Starmer nel suo intervento ha puntato sulla politica estera, criticando da un lato le opposizioni di destra, i Tory di Kemi Badenoch e Reform Uk di Nigel Farage, “che volevano l’ingresso” nel conflitto di Usa e Israele contro l’Iran “senza riflettere sulle conseguenze”, e dall’altro i Verdi di Zack Polanski, schieramento in ascesa alla sinistra del Labour, per “volere l’uscita del Regno Unito dalla Nato”.
E oggi anche il primo ministro australiano, Anthony Albanese, nel suo più duro messaggio a un presidente Usa, ha sollecitato il presidente Donald Trump a mettere in chiaro i suoi obiettivi nella guerra all’Iran, mentre anche l’Australia continua ad affrontare il devastante impatto che il conflitto sta avendo sui prezzi globali del petrolio.
“È chiaro che gli obiettivi chiave di Washington per entrare in guerra sono stati conseguiti”, ha detto. “Vogliamo vedere maggiore certezza su quali sono quelli ancora da conseguire. E vogliamo vedere al più presto una de-escalation”.

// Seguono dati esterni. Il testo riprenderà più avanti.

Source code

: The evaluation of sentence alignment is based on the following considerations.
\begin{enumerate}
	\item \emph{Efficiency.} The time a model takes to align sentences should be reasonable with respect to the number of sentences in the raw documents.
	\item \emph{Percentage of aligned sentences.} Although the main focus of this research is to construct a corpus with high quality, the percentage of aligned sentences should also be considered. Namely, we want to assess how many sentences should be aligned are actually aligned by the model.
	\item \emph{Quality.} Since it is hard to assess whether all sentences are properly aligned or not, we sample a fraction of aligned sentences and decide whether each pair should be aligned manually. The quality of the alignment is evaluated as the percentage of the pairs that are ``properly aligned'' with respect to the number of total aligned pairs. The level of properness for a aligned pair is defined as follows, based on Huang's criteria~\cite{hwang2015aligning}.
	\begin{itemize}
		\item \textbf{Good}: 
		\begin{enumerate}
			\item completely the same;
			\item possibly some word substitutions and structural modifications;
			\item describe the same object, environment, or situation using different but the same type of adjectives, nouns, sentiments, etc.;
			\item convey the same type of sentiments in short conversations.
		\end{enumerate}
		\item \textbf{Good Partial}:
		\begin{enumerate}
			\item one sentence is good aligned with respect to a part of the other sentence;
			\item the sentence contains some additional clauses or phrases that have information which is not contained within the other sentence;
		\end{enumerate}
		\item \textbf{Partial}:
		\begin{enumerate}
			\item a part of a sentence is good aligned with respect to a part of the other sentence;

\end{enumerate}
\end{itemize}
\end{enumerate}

“All’inizio del conflitto l’obiettivo principale era descritto solo come impedire all’Iran di acquisire un’arma nucleare, e chiaramente questo è stato ottenuto. In secondo luogo, degradare l’opportunità per l’Iran per entrare in azione militare sia apertamente, sia attraverso altri agenti per suo conto, Hezbollah, Hamas o gli Houthi”, ha aggiunto. In uno sforzo per attutire l’impatto sui consumatori, Albanese ha avviato un piano nazionale di sicurezza dei carburanti, che include un taglio all’accisa e una riduzione dei pedaggi stradali.